Currently, I have a few succulents, a lily plant, and some air plants in my house. The succulents and aloe plant do really well inside, even when I forget to water them occasionally! 

1. Succulents

These quickly became one of my favorite kinds of plants when I learned that you can grow new plants from petals that fall off of the stem of a succulent plant. So far, I have 4 new succulents that i've encouraged to take new roots and have started to grow a new plant! My little collection started with one small plant from Home Depot, that has since gotten HUGE, and I'm hoping to be able to grow more soon! 



2. Air Plants

My air plants are another semi recent addition to the kitchen, the window gets just enough light in the afternoon to keep them and the moss happy, but I also mist them every few days to keep the terrariums humid. Air plants do well in warmer climates, and need to be "watered"(soaked in water for 20-30 minutes, and then laid out to dry for 4 hours) about once a week. I was really excited to find these little hanging globes form World Market for LESS THAN $5 a piece! And if  you don't want to keep up with the watering and care of real air plants, I've seen some artificial ones at target and other stores occasionally that look really nice too! 

Plants That I Want to Add(Outdoors): 

1.  Hydrangea

The first plant on my list to add to my yard is a hydrangea! I've always loved them, and in undergrad I really enjoyed finding ways to incorporate them into my digital paintings! Hydrangeas need a lot of water, especially in hot climates. They tend to like being in partially shaded areas, but can sometimes do okay in full sun. The soil is important with hydrangea because the pH of the soil determines the color of the blooms(in the pink/blue kinds). 


2. Gardenia

To quote this article from Southern Living, "No plant expresses the grace of the South better than the fragrant blossoms of the gardenia." 

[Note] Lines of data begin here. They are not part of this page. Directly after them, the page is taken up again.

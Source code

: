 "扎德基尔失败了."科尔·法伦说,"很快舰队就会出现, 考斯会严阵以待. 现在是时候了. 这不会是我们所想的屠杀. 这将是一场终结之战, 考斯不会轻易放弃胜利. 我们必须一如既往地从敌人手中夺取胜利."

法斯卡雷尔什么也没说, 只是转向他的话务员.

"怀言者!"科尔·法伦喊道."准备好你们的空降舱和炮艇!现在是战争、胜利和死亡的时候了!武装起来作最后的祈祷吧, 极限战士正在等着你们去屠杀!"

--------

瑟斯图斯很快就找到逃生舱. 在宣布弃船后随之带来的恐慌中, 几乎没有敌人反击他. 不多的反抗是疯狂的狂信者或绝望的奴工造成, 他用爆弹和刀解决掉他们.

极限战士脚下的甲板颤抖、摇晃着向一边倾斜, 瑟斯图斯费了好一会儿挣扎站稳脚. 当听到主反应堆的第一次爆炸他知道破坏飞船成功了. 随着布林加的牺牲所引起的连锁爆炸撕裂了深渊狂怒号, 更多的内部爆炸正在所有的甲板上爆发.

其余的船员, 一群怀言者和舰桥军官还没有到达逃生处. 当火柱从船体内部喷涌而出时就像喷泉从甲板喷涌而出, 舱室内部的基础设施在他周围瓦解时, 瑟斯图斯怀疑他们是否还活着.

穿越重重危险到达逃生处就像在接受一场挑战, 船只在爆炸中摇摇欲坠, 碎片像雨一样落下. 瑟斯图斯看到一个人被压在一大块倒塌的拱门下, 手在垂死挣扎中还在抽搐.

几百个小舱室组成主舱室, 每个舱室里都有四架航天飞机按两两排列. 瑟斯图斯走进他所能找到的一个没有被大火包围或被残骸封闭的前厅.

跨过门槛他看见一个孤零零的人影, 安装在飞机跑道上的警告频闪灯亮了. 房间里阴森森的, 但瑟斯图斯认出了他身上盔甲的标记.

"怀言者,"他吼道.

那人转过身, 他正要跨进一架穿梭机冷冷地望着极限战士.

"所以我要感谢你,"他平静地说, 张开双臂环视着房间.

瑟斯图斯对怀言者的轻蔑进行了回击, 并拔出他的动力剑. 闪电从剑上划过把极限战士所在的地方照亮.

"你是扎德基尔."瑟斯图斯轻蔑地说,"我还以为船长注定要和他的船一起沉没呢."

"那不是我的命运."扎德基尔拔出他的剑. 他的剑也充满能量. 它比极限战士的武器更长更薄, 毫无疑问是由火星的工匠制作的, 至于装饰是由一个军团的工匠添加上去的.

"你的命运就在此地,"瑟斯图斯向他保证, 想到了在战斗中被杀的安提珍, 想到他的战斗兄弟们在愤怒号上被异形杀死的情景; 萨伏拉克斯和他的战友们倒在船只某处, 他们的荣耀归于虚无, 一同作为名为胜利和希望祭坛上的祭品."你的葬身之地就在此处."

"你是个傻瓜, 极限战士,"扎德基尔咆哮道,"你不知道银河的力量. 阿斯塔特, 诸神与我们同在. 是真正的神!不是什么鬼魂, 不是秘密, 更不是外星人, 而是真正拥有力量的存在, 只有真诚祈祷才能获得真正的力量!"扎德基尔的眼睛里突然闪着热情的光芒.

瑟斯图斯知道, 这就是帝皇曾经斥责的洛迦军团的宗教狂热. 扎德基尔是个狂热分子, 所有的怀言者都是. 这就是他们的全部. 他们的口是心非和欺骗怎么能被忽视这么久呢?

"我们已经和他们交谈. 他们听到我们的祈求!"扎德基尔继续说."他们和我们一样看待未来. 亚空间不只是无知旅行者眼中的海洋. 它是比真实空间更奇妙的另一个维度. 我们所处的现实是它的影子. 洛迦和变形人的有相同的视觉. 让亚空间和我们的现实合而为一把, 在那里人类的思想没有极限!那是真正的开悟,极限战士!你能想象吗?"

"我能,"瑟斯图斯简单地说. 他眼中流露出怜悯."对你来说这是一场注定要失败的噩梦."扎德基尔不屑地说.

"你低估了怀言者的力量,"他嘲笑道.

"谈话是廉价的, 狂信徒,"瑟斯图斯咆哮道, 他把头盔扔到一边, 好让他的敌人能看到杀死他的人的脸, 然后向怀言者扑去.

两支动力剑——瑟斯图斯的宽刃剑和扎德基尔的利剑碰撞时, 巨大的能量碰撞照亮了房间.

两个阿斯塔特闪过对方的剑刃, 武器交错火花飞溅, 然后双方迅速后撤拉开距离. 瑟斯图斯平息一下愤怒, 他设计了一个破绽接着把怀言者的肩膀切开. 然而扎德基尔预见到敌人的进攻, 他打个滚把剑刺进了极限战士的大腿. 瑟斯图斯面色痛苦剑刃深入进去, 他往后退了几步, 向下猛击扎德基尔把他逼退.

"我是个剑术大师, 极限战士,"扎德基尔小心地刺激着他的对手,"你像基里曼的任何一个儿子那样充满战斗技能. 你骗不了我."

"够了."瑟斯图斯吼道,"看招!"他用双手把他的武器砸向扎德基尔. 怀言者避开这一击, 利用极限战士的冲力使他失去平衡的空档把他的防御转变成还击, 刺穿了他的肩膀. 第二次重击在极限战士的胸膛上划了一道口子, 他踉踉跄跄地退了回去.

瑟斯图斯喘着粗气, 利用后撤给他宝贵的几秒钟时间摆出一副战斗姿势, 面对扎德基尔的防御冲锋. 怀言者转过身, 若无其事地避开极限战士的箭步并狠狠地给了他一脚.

When I add these to my garden, I definitely plan to put them in a place where I can open up the windows and enjoy the fragrance. They like areas with full sun or partial shade, acidic soil, and need about an inch of rain/watering every week. There are a variety of different types of gardenia, but I think that "Gardenia Jasminoide"(Radicans, pictured) are my favorite. 

3. Honeysuckle

So I know that some people aren't huge fans of honeysuckle since they can get to be pretty invasive, but they're so cool and smell wonderful, so they made it onto my list :) I have great memories of walking down the dirt roads near my grandma's house, my mom pointing out the honeysuckle vines, and showing me how to taste the little bit of honey from them.  

They should be planted in the spring or in the fall, and need about an inch of water a week. They do need to be pruned with they aren't blooming, which will help keep them from taking over your garden. 

4. Knockout Roses:

These flowers are starting to show up in nurseries again, they had problems with fire blight virus for a while, but they're so pretty y'all! According to my mom(who just planted some this weekend!) as long as they stay trimmed, watered, and nourished, the virus shouldn't be an issue. 

They need full sun, should be watered when the soil is dry, and should be fertilized in the spring. 




What are some of your favorite plants? Do you prefer indoor ones or outdoor ones?